◆ **Task brief**
Only the lines below starting at the one that contains "## Attempting Creation Of Mirror File" and ending at the one that contains "### Removing Empty Space" are to be reproduced, exactly and with both ends kept.

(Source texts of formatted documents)
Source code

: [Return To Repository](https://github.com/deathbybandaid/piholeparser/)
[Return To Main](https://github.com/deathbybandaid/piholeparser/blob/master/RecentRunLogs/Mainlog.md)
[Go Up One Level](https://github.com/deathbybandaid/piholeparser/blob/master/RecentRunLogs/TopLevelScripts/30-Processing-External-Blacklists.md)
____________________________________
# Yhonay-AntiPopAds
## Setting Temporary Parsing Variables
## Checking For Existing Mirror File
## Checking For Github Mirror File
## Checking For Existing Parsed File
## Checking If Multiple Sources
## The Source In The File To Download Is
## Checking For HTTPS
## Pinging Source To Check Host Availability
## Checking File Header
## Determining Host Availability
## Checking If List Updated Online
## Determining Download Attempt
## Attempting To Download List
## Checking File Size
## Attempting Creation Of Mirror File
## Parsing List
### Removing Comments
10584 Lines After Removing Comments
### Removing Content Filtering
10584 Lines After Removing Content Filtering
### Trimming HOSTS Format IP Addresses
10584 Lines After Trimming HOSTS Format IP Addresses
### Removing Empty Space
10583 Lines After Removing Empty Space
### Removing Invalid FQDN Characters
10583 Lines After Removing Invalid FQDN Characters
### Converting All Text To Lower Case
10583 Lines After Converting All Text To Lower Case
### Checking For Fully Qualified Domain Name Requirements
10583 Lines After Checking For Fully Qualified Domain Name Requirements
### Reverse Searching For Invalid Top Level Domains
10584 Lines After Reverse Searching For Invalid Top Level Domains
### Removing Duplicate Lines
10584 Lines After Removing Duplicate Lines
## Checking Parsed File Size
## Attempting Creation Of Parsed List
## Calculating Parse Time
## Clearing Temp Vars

◆ **Response below**
## Attempting Creation Of Mirror File
## Parsing List
### Removing Comments
10584 Lines After Removing Comments
### Removing Content Filtering
10584 Lines After Removing Content Filtering
### Trimming HOSTS Format IP Addresses
10584 Lines After Trimming HOSTS Format IP Addresses
### Removing Empty Space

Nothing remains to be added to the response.